-- YOUR INSTRUCTIONS --
Go through the entries below and say how many lines contain the string "será"; write only that number.

-- LISTED ENTRIES --
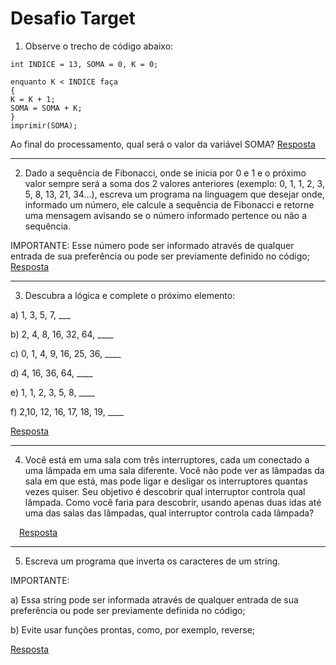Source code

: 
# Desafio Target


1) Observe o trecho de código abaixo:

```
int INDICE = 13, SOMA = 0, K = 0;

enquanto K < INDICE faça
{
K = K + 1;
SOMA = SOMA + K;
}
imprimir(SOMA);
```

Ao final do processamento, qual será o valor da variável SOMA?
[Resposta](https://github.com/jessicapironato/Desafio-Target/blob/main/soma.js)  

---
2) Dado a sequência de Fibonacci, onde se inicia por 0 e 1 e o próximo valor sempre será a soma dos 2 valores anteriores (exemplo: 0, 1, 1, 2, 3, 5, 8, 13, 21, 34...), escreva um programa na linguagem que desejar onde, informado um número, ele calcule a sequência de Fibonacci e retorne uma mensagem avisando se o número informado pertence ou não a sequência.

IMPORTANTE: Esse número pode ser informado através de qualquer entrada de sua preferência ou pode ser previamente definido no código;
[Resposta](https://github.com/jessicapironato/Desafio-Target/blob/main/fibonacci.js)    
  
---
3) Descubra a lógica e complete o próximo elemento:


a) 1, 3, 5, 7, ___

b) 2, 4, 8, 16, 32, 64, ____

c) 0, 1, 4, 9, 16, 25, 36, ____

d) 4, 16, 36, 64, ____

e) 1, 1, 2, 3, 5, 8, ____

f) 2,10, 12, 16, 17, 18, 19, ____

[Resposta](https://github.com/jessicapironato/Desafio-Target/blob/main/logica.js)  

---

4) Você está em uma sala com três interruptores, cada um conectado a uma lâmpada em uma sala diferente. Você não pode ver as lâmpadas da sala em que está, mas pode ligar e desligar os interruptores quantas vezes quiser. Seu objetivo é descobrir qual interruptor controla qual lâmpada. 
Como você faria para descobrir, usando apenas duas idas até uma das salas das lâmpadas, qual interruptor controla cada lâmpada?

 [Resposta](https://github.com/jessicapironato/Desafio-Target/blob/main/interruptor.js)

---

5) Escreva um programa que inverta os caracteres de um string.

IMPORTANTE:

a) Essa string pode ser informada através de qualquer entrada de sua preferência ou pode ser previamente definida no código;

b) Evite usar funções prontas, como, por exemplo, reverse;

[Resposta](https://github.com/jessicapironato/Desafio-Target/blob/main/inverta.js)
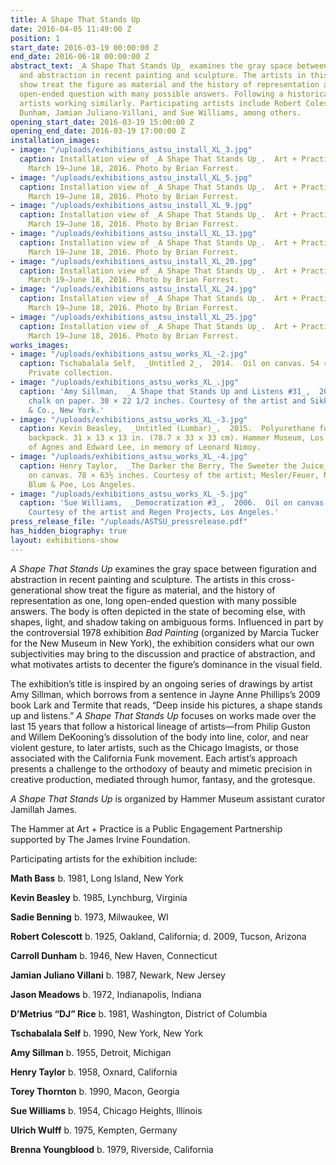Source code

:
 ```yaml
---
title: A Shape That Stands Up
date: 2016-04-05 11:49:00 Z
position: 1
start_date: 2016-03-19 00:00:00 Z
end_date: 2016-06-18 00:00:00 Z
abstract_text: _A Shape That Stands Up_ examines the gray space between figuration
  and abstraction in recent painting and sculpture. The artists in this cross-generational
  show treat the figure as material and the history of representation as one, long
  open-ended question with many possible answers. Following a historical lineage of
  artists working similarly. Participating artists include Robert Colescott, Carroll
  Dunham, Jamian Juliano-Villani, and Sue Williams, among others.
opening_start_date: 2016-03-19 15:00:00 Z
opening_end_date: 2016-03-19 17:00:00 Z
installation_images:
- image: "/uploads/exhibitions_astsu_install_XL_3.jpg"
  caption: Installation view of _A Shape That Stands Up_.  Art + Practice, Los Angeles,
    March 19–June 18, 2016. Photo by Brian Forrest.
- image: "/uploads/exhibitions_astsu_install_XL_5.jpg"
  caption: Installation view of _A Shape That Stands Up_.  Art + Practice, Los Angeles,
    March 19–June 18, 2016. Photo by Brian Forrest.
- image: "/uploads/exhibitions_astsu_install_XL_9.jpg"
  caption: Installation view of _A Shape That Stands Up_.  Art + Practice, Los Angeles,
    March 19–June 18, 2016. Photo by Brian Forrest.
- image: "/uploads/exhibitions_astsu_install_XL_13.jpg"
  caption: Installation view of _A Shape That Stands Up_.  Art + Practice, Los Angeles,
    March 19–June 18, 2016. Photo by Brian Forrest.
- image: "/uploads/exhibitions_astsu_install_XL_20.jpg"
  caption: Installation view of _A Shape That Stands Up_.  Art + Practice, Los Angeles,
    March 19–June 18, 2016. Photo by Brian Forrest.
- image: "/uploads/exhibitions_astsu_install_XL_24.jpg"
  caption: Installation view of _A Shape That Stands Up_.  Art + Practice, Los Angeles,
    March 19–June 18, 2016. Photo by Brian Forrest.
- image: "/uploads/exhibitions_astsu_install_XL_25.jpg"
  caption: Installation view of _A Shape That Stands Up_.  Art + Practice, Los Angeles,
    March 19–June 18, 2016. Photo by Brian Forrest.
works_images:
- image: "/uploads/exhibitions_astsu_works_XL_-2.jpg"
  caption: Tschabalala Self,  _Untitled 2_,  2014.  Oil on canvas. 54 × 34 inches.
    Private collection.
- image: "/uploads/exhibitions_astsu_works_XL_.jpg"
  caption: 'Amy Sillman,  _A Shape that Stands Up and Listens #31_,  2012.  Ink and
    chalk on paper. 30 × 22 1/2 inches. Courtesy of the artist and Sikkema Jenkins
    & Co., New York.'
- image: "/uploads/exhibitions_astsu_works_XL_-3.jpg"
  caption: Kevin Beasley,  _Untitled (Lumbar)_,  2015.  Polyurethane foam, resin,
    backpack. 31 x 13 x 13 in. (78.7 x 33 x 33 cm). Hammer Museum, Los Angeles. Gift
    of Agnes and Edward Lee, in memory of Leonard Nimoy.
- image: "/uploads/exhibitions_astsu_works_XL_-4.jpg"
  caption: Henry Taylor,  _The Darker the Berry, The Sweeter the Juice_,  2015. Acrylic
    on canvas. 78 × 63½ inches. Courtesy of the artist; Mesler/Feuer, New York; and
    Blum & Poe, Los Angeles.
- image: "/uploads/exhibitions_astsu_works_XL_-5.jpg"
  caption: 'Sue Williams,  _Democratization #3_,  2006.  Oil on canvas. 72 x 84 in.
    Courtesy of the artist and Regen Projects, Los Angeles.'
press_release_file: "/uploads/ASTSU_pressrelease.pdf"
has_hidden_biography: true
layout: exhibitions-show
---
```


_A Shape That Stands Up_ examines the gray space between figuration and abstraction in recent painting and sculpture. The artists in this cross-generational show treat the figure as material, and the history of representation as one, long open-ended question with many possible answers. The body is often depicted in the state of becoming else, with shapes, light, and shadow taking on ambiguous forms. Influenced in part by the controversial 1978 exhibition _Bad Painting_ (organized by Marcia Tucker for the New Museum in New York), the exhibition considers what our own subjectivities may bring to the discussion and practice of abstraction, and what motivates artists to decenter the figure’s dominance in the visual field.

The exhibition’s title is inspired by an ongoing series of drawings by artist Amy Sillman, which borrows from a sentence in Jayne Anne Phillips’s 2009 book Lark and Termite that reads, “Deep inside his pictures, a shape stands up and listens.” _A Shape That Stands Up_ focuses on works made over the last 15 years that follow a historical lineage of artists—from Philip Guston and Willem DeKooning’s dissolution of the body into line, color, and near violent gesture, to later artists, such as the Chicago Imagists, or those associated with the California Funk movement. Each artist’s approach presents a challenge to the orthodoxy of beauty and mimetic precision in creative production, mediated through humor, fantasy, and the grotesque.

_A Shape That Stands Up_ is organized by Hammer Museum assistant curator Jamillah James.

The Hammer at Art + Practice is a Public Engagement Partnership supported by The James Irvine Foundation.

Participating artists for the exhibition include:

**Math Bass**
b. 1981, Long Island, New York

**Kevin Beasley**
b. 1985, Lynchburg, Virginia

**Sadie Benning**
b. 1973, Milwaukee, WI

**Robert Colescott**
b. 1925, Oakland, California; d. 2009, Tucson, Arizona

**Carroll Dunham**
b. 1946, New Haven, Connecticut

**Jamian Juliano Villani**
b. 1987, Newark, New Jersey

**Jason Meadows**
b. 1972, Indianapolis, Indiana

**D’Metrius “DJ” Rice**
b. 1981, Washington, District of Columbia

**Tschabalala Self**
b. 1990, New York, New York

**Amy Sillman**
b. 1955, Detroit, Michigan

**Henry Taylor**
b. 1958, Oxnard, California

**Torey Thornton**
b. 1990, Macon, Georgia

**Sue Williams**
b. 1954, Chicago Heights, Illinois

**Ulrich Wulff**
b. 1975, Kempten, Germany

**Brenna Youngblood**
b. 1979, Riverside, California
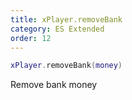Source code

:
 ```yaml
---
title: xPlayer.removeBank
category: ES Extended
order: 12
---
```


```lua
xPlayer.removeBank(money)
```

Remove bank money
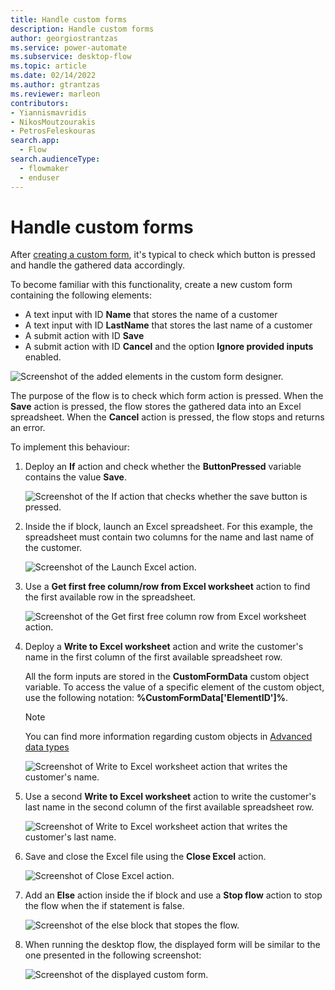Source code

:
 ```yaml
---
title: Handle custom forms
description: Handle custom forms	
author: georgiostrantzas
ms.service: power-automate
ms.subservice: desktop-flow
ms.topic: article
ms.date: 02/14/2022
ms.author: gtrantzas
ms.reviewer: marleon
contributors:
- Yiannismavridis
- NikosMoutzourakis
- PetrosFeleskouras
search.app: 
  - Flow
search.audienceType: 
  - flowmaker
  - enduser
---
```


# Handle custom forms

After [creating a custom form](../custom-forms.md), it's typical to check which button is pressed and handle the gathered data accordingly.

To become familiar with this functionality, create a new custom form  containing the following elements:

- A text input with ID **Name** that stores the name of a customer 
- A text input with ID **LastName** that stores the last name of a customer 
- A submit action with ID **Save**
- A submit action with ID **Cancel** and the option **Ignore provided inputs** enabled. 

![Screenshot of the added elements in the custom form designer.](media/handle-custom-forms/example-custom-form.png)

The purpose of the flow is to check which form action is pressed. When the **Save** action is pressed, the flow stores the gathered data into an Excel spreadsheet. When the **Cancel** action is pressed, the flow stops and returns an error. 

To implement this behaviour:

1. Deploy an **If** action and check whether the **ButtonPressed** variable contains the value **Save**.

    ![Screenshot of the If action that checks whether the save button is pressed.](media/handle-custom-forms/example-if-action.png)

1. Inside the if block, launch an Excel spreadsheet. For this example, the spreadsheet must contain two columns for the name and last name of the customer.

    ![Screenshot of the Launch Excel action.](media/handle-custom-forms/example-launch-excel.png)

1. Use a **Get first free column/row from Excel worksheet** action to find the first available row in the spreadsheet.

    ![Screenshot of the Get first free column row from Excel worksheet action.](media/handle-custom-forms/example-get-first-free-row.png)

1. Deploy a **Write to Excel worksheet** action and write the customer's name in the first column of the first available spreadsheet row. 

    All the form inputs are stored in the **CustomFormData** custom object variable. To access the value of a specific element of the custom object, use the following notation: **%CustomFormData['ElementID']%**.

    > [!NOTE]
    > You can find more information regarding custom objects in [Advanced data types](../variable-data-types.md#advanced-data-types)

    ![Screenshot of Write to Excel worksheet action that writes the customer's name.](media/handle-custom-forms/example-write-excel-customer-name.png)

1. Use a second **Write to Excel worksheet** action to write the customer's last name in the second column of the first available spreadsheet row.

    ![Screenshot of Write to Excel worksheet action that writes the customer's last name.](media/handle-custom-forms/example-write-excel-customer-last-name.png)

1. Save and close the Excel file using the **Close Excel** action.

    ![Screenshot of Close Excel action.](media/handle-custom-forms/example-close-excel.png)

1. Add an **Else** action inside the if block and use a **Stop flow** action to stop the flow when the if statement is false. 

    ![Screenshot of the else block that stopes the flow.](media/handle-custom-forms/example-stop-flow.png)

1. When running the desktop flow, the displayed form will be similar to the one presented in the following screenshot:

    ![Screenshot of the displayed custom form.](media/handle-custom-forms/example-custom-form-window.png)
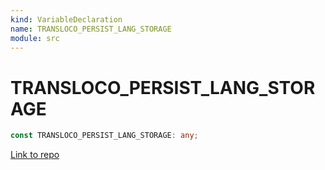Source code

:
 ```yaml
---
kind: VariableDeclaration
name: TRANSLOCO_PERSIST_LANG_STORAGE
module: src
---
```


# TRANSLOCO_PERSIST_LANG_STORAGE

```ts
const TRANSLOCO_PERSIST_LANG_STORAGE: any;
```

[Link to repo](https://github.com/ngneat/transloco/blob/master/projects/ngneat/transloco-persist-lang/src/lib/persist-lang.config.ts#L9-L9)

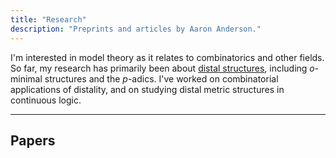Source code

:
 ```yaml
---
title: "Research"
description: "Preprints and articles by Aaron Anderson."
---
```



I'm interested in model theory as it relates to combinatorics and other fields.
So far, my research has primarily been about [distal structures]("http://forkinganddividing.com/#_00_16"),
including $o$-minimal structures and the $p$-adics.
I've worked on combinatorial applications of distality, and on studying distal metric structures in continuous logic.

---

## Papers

-- TASK ANSWER --
2